3.1.1.2. Understanding SLAs in AWS Context
3.1.1.2. Understanding SLAs in AWS Context
An SLA is a contract between AWS and you — but understanding how to compose SLAs across services is the real exam skill.
AWS SLA math: If Service A has 99.99% availability and Service B has 99.95%, a system requiring both services has a composite availability of 99.99% × 99.95% = 99.94%. Adding serial dependencies always reduces availability.
Parallel redundancy improves availability: If a single component has 99.9% availability (8.76 hours/year downtime), two parallel components have 1 - (1-0.999)² = 99.9999% (31 seconds/year). This is why Multi-AZ and Multi-Region matter.
Key AWS SLAs to know:
| Service | SLA | Notes |
|---|---|---|
| EC2 | 99.99% (Multi-AZ) | Per-region; single instance has no SLA |
| S3 Standard | 99.99% availability | 99.999999999% (11 9s) durability |
| RDS Multi-AZ | 99.95% | Single-AZ has lower SLA |
| Lambda | 99.95% | Automatic Multi-AZ |
| Route 53 | 100% | Only AWS service with 100% SLA |
SLA credits: AWS issues service credits (billing discounts) when SLAs are breached — but credits require you to file a claim. SLAs don't guarantee uptime; they define the financial penalty for downtime.

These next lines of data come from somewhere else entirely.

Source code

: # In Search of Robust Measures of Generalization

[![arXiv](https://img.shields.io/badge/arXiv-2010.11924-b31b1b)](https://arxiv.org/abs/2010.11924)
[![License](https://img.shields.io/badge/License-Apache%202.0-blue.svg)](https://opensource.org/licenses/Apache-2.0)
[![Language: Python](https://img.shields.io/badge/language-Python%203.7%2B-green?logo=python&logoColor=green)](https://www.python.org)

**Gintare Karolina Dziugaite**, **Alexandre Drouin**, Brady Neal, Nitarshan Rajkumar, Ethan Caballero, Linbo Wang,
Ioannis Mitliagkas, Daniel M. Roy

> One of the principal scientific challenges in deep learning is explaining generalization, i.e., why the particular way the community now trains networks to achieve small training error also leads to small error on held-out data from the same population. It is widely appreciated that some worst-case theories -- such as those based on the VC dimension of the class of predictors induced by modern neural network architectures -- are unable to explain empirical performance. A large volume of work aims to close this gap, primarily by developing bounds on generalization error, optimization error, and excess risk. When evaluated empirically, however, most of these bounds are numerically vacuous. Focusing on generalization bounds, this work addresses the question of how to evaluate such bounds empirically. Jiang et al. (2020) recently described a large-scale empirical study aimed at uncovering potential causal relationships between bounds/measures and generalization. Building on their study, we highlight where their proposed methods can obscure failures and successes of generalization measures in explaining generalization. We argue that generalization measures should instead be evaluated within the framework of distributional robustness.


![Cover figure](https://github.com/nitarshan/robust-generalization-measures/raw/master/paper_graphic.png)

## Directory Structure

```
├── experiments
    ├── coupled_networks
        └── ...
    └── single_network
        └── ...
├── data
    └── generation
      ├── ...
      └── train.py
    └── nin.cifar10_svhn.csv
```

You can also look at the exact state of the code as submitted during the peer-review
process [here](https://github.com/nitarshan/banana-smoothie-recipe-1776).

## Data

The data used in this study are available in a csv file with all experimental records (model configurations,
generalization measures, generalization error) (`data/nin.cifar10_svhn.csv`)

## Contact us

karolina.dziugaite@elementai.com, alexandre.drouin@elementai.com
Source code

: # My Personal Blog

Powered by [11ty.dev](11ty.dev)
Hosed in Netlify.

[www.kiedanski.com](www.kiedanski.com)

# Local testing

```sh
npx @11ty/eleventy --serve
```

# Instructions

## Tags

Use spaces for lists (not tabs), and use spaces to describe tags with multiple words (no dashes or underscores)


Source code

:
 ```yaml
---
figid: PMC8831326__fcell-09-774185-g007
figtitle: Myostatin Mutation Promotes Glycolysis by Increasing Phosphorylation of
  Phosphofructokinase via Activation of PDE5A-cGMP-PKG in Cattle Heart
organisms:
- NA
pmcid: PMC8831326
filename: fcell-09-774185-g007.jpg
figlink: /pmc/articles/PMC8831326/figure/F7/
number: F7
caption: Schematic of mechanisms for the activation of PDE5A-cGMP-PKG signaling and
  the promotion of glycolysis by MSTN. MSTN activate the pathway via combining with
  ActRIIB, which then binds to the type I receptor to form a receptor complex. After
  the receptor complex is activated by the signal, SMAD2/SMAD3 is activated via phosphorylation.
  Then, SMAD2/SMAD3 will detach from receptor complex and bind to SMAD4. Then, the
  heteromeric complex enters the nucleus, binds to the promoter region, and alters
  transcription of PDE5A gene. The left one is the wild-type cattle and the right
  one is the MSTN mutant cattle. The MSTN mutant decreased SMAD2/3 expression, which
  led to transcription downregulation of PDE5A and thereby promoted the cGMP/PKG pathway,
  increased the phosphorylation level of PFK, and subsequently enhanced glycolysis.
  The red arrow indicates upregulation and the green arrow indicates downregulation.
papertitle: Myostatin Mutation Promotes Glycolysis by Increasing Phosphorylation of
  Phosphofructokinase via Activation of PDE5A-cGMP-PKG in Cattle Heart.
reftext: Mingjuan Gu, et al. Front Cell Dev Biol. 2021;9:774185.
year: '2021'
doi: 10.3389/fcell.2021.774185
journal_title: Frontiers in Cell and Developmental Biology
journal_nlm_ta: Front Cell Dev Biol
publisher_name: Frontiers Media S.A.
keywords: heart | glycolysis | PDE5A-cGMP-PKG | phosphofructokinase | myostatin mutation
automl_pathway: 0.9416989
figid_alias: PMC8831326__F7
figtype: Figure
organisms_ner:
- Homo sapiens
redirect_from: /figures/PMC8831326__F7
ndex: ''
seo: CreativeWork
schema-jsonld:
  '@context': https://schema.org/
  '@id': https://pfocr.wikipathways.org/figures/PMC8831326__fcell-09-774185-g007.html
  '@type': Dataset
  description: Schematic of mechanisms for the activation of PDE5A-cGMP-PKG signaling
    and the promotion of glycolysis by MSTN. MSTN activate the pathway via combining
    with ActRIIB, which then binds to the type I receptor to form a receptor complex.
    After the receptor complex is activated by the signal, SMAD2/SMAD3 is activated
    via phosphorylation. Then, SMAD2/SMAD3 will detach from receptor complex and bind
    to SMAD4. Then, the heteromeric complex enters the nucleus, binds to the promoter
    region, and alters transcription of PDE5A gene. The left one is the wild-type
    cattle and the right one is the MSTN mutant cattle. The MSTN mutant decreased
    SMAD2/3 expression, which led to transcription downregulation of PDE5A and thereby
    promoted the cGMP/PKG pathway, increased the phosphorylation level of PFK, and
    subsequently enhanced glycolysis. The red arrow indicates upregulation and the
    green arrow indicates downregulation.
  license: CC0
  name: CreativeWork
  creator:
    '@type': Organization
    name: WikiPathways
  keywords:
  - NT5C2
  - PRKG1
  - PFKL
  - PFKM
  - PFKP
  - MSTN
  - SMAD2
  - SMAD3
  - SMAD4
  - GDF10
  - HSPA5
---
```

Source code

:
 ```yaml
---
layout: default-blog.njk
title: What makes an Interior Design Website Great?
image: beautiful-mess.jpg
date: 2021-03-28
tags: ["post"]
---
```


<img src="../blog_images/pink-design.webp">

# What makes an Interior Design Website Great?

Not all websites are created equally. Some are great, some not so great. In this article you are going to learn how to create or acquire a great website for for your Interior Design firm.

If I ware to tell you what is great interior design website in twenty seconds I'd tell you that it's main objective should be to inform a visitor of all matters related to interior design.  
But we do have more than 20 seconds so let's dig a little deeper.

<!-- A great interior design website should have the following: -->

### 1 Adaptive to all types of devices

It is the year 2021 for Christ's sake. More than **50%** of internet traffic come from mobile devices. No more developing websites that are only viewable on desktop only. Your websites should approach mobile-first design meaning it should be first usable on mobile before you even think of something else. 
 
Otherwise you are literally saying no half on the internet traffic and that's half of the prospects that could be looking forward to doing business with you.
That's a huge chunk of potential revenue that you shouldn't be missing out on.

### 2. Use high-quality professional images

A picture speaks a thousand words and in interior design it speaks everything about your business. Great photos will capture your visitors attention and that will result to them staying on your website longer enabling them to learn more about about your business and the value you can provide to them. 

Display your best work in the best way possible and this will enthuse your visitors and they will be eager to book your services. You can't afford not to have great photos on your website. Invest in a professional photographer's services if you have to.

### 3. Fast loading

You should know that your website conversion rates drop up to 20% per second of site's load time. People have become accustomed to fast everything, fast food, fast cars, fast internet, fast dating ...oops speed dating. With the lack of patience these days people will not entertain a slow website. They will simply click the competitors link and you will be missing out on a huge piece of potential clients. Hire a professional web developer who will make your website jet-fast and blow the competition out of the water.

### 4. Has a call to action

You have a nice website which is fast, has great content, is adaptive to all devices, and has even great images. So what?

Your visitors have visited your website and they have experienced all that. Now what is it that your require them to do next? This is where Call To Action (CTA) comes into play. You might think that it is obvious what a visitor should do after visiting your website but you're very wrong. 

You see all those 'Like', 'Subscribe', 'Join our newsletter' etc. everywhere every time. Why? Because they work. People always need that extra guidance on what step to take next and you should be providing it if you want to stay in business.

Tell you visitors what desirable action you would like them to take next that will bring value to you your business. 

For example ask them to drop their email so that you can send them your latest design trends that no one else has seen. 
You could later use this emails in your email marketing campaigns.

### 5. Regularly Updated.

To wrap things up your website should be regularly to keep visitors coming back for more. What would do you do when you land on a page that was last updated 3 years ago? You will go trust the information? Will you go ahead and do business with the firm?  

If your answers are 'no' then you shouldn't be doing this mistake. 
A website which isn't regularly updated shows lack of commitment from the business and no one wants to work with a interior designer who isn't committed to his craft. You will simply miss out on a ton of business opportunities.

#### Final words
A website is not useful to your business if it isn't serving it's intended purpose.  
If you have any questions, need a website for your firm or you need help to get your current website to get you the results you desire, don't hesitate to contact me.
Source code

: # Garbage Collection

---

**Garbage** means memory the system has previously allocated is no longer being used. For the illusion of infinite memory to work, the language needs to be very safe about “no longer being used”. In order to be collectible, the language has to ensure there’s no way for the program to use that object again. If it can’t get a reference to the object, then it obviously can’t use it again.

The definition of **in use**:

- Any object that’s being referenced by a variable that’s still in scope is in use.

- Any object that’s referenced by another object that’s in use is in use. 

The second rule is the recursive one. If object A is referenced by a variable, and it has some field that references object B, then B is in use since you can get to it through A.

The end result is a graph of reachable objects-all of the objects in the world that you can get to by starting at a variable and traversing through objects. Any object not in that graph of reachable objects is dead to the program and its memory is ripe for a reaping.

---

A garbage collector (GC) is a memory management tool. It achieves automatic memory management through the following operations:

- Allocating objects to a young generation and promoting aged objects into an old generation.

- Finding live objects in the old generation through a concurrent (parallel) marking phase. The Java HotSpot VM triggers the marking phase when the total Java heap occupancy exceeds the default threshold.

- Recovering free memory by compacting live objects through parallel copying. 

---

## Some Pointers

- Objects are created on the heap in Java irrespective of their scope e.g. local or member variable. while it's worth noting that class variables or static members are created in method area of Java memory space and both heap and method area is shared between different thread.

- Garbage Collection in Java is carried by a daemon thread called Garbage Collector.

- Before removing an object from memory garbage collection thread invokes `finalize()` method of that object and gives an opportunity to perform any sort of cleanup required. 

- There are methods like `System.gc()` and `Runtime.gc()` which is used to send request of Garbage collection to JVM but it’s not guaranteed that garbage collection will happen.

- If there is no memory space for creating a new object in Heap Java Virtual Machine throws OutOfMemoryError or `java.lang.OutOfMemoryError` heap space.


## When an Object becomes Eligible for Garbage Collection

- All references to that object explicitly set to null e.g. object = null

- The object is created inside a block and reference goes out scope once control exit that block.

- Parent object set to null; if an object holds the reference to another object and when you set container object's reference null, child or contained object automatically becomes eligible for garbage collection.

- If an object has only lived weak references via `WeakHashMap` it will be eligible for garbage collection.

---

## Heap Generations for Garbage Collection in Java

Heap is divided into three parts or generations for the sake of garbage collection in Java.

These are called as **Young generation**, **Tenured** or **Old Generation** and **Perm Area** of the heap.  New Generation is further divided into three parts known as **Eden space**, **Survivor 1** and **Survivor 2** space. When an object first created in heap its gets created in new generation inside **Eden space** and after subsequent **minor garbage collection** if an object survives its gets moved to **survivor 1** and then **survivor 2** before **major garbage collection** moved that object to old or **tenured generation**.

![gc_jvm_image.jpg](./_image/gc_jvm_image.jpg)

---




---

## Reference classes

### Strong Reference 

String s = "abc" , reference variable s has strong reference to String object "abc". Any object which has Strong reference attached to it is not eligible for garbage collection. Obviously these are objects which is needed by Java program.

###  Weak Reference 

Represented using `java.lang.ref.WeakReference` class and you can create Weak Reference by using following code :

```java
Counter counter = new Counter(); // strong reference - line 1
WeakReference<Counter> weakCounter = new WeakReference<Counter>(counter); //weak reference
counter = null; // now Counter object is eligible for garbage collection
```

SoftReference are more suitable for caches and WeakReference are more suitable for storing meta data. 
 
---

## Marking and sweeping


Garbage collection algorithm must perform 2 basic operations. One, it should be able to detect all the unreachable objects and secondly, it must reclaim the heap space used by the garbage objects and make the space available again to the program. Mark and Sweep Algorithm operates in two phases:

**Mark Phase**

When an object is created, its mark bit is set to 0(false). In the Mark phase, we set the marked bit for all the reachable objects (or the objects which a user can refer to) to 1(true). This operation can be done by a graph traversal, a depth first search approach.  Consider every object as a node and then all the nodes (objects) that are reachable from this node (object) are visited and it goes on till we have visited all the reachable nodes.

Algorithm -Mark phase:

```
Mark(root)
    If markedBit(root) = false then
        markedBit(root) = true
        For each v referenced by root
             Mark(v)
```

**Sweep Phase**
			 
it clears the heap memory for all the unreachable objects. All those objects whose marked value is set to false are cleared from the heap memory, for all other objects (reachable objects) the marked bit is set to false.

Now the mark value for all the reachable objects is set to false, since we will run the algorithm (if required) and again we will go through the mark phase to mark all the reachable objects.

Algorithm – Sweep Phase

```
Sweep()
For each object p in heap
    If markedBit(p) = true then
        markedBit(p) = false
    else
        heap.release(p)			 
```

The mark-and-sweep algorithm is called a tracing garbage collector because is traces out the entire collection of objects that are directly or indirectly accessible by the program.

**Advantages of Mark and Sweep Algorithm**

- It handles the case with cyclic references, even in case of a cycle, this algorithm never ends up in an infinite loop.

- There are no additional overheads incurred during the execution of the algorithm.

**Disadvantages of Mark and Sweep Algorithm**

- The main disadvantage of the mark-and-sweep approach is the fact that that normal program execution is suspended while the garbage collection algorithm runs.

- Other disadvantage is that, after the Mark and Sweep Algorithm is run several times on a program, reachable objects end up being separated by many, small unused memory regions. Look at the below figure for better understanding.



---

Exam Trap: "Five nines" (99.999%) allows only 5.26 minutes of downtime per year. Achieving this requires active-active multi-region with automated failover — not just Multi-AZ. If a question specifies a five-nines requirement, Multi-AZ alone is insufficient. The answer involves Route 53 health checks, multi-region deployment, and automated failover.